TypeError: Either m or x-m must be an integer
sage: binomial(10^20+1/1,10^20) 
---------------------------------------------------------------------------
OverflowError                             Traceback (most recent call last)

/home/hakan/.sage/temp/joker/27910/_home_hakan__sage_init_sage_0.py in <module>()
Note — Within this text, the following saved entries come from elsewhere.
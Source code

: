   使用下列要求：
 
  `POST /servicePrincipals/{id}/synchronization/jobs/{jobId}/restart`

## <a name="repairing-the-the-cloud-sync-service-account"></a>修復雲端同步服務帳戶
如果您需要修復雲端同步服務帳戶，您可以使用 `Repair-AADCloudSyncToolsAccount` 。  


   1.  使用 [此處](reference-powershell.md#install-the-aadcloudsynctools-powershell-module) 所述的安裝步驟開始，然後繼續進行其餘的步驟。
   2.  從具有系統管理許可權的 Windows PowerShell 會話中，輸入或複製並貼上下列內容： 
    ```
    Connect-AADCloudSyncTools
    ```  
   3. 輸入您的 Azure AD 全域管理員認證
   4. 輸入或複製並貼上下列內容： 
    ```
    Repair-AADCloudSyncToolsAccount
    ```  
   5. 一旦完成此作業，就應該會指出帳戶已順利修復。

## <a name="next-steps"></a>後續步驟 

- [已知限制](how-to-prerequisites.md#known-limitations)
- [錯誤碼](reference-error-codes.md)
/media/megadisk/sage-4.1.1/local/lib/python2.6/site-packages/sage/rings/arith.py in binomial(x, m)
   2625         from sage.functions.all import gamma
   2626         return gamma(x+1)/gamma(P(m+1))/gamma(x-m+1)
-> 2627     return misc.prod([x-i for i in xrange(m)]) / P(factorial(m))
   2628 
   2629 def multinomial(*ks):

OverflowError: long int too large to convert to int

Attachments (10)

binomial_bug.patch (1.2 KB) - added by hgranath 11 years ago.
binomial_bug_v2.patch (811 bytes) - added by hgranath 11 years ago.
binomial_bug_QQ_fix.patch (1.3 KB) - added by hgranath 11 years ago.
binomial_bug_original_fixed.patch (2.1 KB) - added by hgranath 11 years ago.
binomial_bug_v5.patch (2.6 KB) - added by hgranath 11 years ago.
binomial_bug_v6.patch (2.7 KB) - added by hgranath 11 years ago.
trac_6870-final.patch (3.2 KB) - added by kcrisman 11 years ago.
Based on 4.1.2.alpha2; apply this patch only.
trac_6870-final-v2.patch (3.2 KB) - added by mvngu 11 years ago.
set username to Hakan Granath
trac_6870-bitness-issue.patch (676 bytes) - added by mvngu 11 years ago.
fix 32- vs. 64-bit issue
trac_6870-final-v2.2.patch (2.7 KB) - added by kcrisman 11 years ago.
The final patch. No, really.

Download all attachments as: .zip

Change History (36)

Changed 11 years ago by hgranath

comment:1 Changed 11 years ago by kcrisman

  • Summary changed from [with patch, needs review] Bug in binomial to [with patch, needs work] Bug in binomial

This is a good idea, and somewhat surprisingly it speeds up very small binomials without slowing down biggish ones. However, it does seem to slow down symbolic binomials:

Before:

sage: timeit('binomial(100,10)')
625 loops, best of 3: 21.9 µs per loop
sage: timeit('binomial(10^7,252525)')
5 loops, best of 3: 1.35 s per loop
sage: timeit('binomial(2*n,n)')
625 loops, best of 3: 60.3 µs per loop
sage: timeit('binomial(n+1,n)')
625 loops, best of 3: 78.4 µs per loop

After:

sage: timeit('binomial(100,10)')
625 loops, best of 3: 18.9 µs per loop
sage: sage: timeit('binomial(10^7,252525)')
5 loops, best of 3: 1.34 s per loop
sage: timeit('binomial(2*n,n)')
625 loops, best of 3: 76.2 µs per loop
sage: timeit('binomial(n+1,n)')
625 loops, best of 3: 137 µs per loop

I imagine that in some applications with a lot of symbolic stuff that could be a problem, but I'm not sure. Is it possible to put a catch in for expressions that would keep things more or less as they were there, without making the numeric ones much slower?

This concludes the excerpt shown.